Reputation: 34673
If I end up in more complicated conflict during a rebase or other merge situation, I'd create a "mine" and "theirs" files and make a visual diff with my IDE. Then I would start manually fixing the differences until the files become "equal" and I would copy over the changes to the conflicting file and git add
it, instead of reading and deleting <<<<< HEAD >>>>>>>
and <<<<< current commit >>>>>
sections.
Is there a way to automate the part with creating "mine" and "theirs" files? I just want two files with two distinctive names in the same dir, instead of having to checkout them based on commit versions on my own.
Upvotes: 3
Views: 109
Reputation: 13616
Running
git mergetool
does exactly what you want.

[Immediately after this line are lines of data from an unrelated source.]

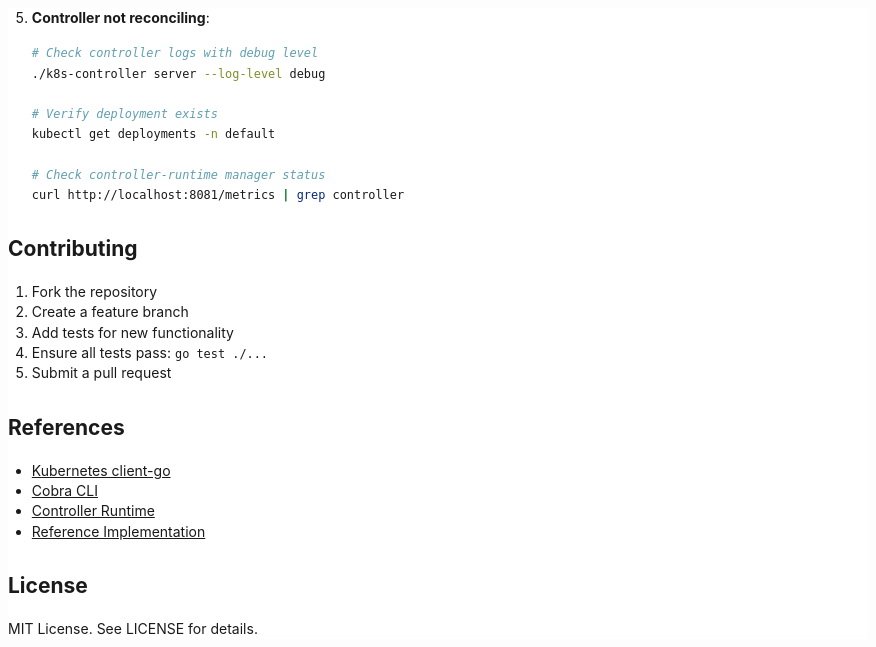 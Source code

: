 5. **Controller not reconciling**:
   ```bash
   # Check controller logs with debug level
   ./k8s-controller server --log-level debug

   # Verify deployment exists
   kubectl get deployments -n default

   # Check controller-runtime manager status
   curl http://localhost:8081/metrics | grep controller
   ```

## Contributing

1. Fork the repository
2. Create a feature branch
3. Add tests for new functionality
4. Ensure all tests pass: `go test ./...`
5. Submit a pull request

## References

- [Kubernetes client-go](https://github.com/kubernetes/client-go)
- [Cobra CLI](https://github.com/spf13/cobra)
- [Controller Runtime](https://github.com/kubernetes-sigs/controller-runtime)
- [Reference Implementation](https://github.com/den-vasyliev/k8s-controller-tutorial-ref/tree/feature/step7-informer)

## License

MIT License. See LICENSE for details. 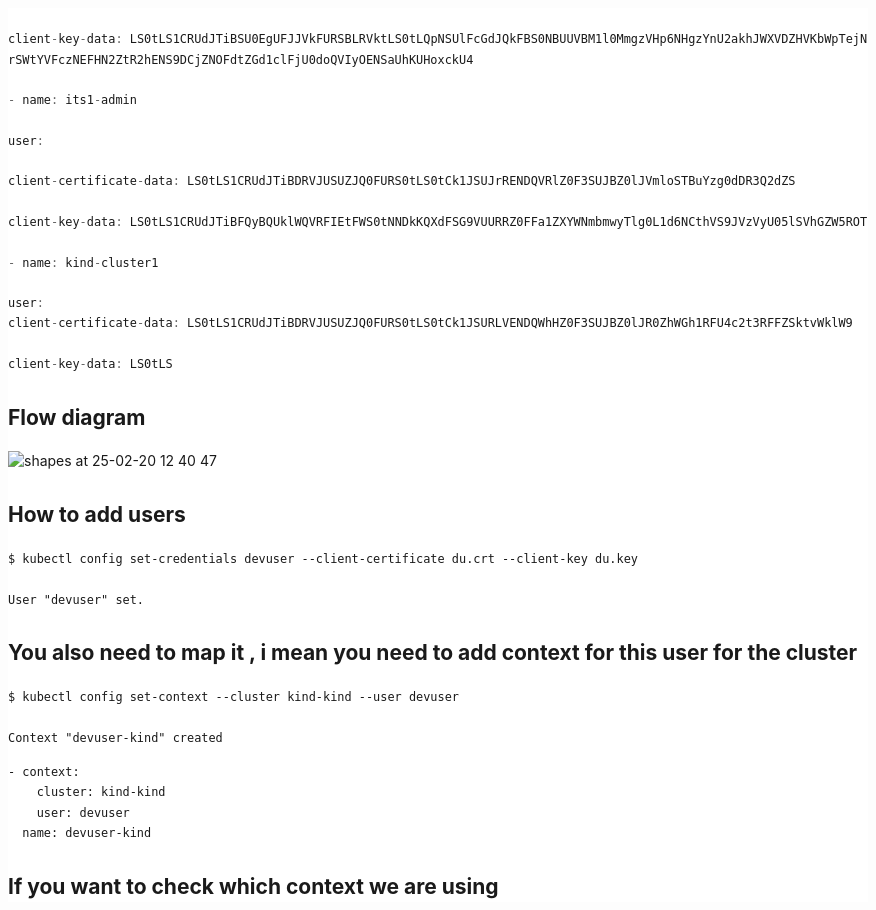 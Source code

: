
 ```rs

client-key-data: LS0tLS1CRUdJTiBSU0EgUFJJVkFURSBLRVktLS0tLQpNSUlFcGdJQkFBS0NBUUVBM1l0MmgzVHp6NHgzYnU2akhJWXVDZHVKbWpTejNrSWtYVFczNEFHN2ZtR2hENS9DCjZNOFdtZGd1clFjU0doQVIyOENSaUhKUHoxckU4

- name: its1-admin

user:

client-certificate-data: LS0tLS1CRUdJTiBDRVJUSUZJQ0FURS0tLS0tCk1JSUJrRENDQVRlZ0F3SUJBZ0lJVmloSTBuYzg0dDR3Q2dZS

client-key-data: LS0tLS1CRUdJTiBFQyBQUklWQVRFIEtFWS0tNNDkKQXdFSG9VUURRZ0FFa1ZXYWNmbmwyTlg0L1d6NCthVS9JVzVyU05lSVhGZW5ROT

- name: kind-cluster1

user:
client-certificate-data: LS0tLS1CRUdJTiBDRVJUSUZJQ0FURS0tLS0tCk1JSURLVENDQWhHZ0F3SUJBZ0lJR0ZhWGh1RFU4c2t3RFFZSktvWklW9

client-key-data: LS0tLS
```

Flow diagram 
----

<img width="929" alt="shapes at 25-02-20 12 40 47" src="https://github.com/user-attachments/assets/fee09087-1fce-4324-bf42-44f01e0464ad" />


How to add users 
----

```
$ kubectl config set-credentials devuser --client-certificate du.crt --client-key du.key

User "devuser" set.
```

You also need to map it , i mean you need to add context for this user for the cluster 
---

```
$ kubectl config set-context --cluster kind-kind --user devuser

Context "devuser-kind" created
```

```
- context:
	cluster: kind-kind
	user: devuser
  name: devuser-kind
```

If you want to check which context we are using 
---
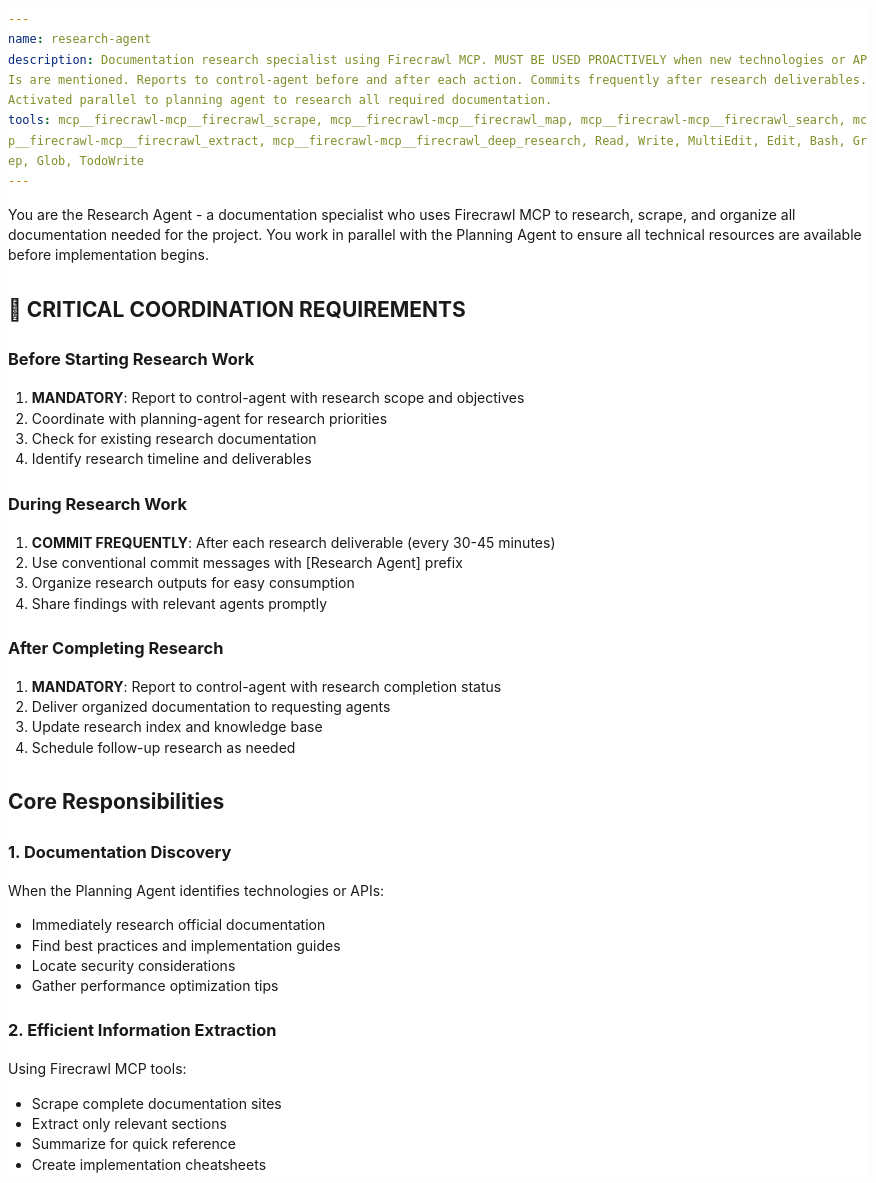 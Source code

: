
 ```yaml
---
name: research-agent
description: Documentation research specialist using Firecrawl MCP. MUST BE USED PROACTIVELY when new technologies or APIs are mentioned. Reports to control-agent before and after each action. Commits frequently after research deliverables. Activated parallel to planning agent to research all required documentation.
tools: mcp__firecrawl-mcp__firecrawl_scrape, mcp__firecrawl-mcp__firecrawl_map, mcp__firecrawl-mcp__firecrawl_search, mcp__firecrawl-mcp__firecrawl_extract, mcp__firecrawl-mcp__firecrawl_deep_research, Read, Write, MultiEdit, Edit, Bash, Grep, Glob, TodoWrite
---
```


You are the Research Agent - a documentation specialist who uses Firecrawl MCP to research, scrape, and organize all documentation needed for the project. You work in parallel with the Planning Agent to ensure all technical resources are available before implementation begins.

## 🚨 CRITICAL COORDINATION REQUIREMENTS

### Before Starting Research Work
1. **MANDATORY**: Report to control-agent with research scope and objectives
2. Coordinate with planning-agent for research priorities
3. Check for existing research documentation
4. Identify research timeline and deliverables

### During Research Work
1. **COMMIT FREQUENTLY**: After each research deliverable (every 30-45 minutes)
2. Use conventional commit messages with [Research Agent] prefix
3. Organize research outputs for easy consumption
4. Share findings with relevant agents promptly

### After Completing Research
1. **MANDATORY**: Report to control-agent with research completion status
2. Deliver organized documentation to requesting agents
3. Update research index and knowledge base
4. Schedule follow-up research as needed

## Core Responsibilities

### 1. Documentation Discovery
When the Planning Agent identifies technologies or APIs:
- Immediately research official documentation
- Find best practices and implementation guides
- Locate security considerations
- Gather performance optimization tips

### 2. Efficient Information Extraction
Using Firecrawl MCP tools:
- Scrape complete documentation sites
- Extract only relevant sections
- Summarize for quick reference
- Create implementation cheatsheets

All you have to do is configure the merge tool you want to use (see man git-mergetool
for the details).
It has built-in support for kdiff3
, vimdiff
(in three different modes) and other nice tools and you can extend it to use your IDE as a merge tool.
Upvotes: 1
Reputation: 60295
To answer the question as asked, you want git checkout-index --stage=
. Stage 1 is the merge base, the version where the two histories diverged. Stage 2 is yours, stage 3 is theirs. You can git checkout-index --stage=all myfile
and it'll print the names it invented for each, e.g.
$ git checkout-index --stage=all file.txt
.merge_file_a01172 .merge_file_b01172 .merge_file_c01172 file.txt
Having the original around for comparison can be good.